If the assumption of the model is that some of the likelihood is explained by model A and some is explained by model B, I think some degree of mixing is required. Implementing both as if they were independent likelihoods but using the same data twice would only tell you how well they individually explain the same data – that is, there wouldn’t be anything joint about it. However, in your second formulation, it looks like there is a hard assumption that they equally contribute to the explanation of the data, which may not be the case. I am not an expert by any means in model weighting in this way, but I would think that the degree to which each models is an individually contributing explanatory entity for the same data would, itself, be a free parameter of the model over which you have some prior assumption. In this case, you would maybe have a (0,1) uniform prior, or a beta distribution with whatever shape you assume the prior should have (such as alpha = beta > 1 for an expectation value of 0.5). I am hopefully drawing some attention to your question so that someone more senior than myself can answer, but this is my intuition about your question.
What you’re saying about the mixture model is what I was also thinking, and depending on the goal of the model I agree it would typically be good to treat the mixture ratio as a parameter.
I’m interested in what you’re saying about using the 2 models independently.
That would indeed not make them joint, but in fact that is actually what I need for the model I am working on.
That a parameter is a correction for false negative results, and theta is the “true proportion” that must be used to correctly estimate a.
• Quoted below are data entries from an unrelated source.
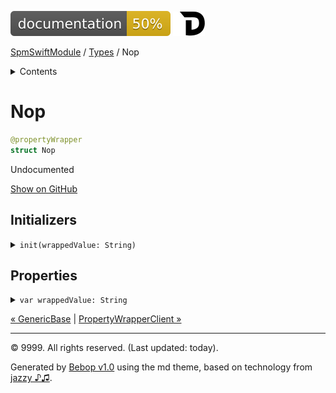 <!--
Bebop simple MD theme
Copyright 2020 Bebop Authors
Licensed under MIT (https://github.com/johnfairh/Bebop/blob/master/LICENSE)
-->
![50%](../badge.svg)
[![Open in Dash](../img/dash.svg)](dash-feed://https%3A%2F%2Fwww%2Egoogle%2Ecom%2F)


[SpmSwiftModule](../index.md)
 / [Types](../types.md?swift) / Nop


<details>
<summary>Contents</summary>


[Types](../types.md?swift)

  * [ABaseClass](../types/abaseclass.md?swift)


  * [ADerivedClass](../types/aderivedclass.md?swift)


  * [AnEnum](../types/anenum.md?swift)


  * [FirstProtocol](../types/firstprotocol1.md?swift)


  * [GenericBase](../types/genericbase.md?swift)


  * Nop


  * [PropertyWrapperClient](../types/propertywrapperclient.md?swift)


  * [SecondProtocol](../types/secondprotocol.md?swift)


  * [SpmSwiftModule](../types/spmswiftmodule.md?swift)

    * [Nested1](../types/spmswiftmodule/nested1.md?swift)

    * [Nested2](../types/spmswiftmodule.md?swift#nested2)


  * [T](../types.md?swift#t1)



[Functions](../functions.md?swift)

  * [deprecatedFunction(callback:)](../functions.md?swift#deprecatedfunctioncallback)


  * [functionA(arg1:_:arg3:)](../functions.md?swift#functionaarg1_arg3)



[Operators](../operators.md?swift)

  * [+(T, T)](../operators.md?swift#t-t)



[Extensions](../extensions.md?swift)

  * [Collection](../extensions/collection.md?swift)


  * [String.Element](../extensions/stringelement.md?swift)





</details>

# Nop



``` swift
@propertyWrapper
struct Nop
```










Undocumented











[Show on GitHub](https://www.bbc.co.uk//Sources/SpmSwiftModule/SpmSwiftModule.swift#L131-L137)



## Initializers









<details>
<summary><code>init(wrappedValue: String)</code></summary>








Undocumented






#### Declaration

``` swift
init(wrappedValue: String)
```










[Show on GitHub](https://www.bbc.co.uk//Sources/SpmSwiftModule/SpmSwiftModule.swift#L134-L136)
</details>



## Properties









<details>
<summary><code>var wrappedValue: String</code></summary>








Undocumented






#### Declaration

``` swift
var wrappedValue: String
```










[Show on GitHub](https://www.bbc.co.uk//Sources/SpmSwiftModule/SpmSwiftModule.swift#L132)
</details>





[&laquo; GenericBase](../types/genericbase.md?swift) | [PropertyWrapperClient &raquo;](../types/propertywrapperclient.md?swift)


-----
&copy; 9999. All rights reserved. (Last updated: today).


Generated by [Bebop v1.0](https://github.com/johnfairh/Bebop)
using the md theme, based on technology from
[jazzy ♪♫](https://github.com/realm/jazzy).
That a is then used to get an unbiased estimate of mu (a regression component in my model). The problem is that when I do this in a mixture model approach, a is not estimated correctly because of unidentifiability with mu.
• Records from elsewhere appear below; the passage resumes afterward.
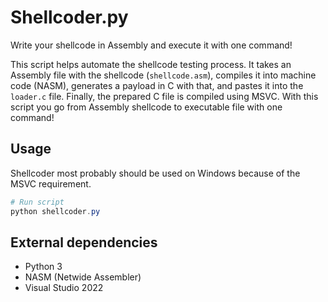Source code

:# Shellcoder.py

Write your shellcode in Assembly and execute it with one command!

This script helps automate the shellcode testing process. It takes an Assembly file with the shellcode (`shellcode.asm`), compiles it into machine code (NASM), generates a payload in C with that, and pastes it into the `loader.c` file. Finally, the prepared C file is compiled using MSVC. With this script you go from Assembly shellcode to executable file with one command!

## Usage

Shellcoder most probably should be used on Windows because of the MSVC requirement.

```powershell
# Run script
python shellcoder.py
```

## External dependencies

- Python 3
- NASM (Netwide Assembler)
- Visual Studio 2022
For that reason I kept the two models separate, but I was told that this violates the basic statistical assumption that a variable should not be used more than once as an outcome variable in the same model, or even in two separately fit models.
But based on what you’re saying, am I understanding correctly that you believe this is actually not a problematic to do, if that is what is required to correctly model the data?
I think it instantiates your evidence twice, which is not strictly kosher, and will probably make model comparison impossible, but since they don’t interact in any way, I don’t know that it should harm the recoverability of either parameter. Afterall, you’re just adding their marginal posterior densities together to drive the model forward. But if you need them fitted separately, I don’t really see a reason, prima facie, to run them in one model instead of as two completely separate programs.
That’s what I was thinking, yes. Problem is I am having trouble convincing a reviewer of this, and I’m looking for a way to properly argue it, if it is indeed ok to do this.
Brief addition/clarification: the model includes another variable that informs theta. Theta should be treated as a well-informed parameter, while mu is a regression component with coefficients that need to be estimated.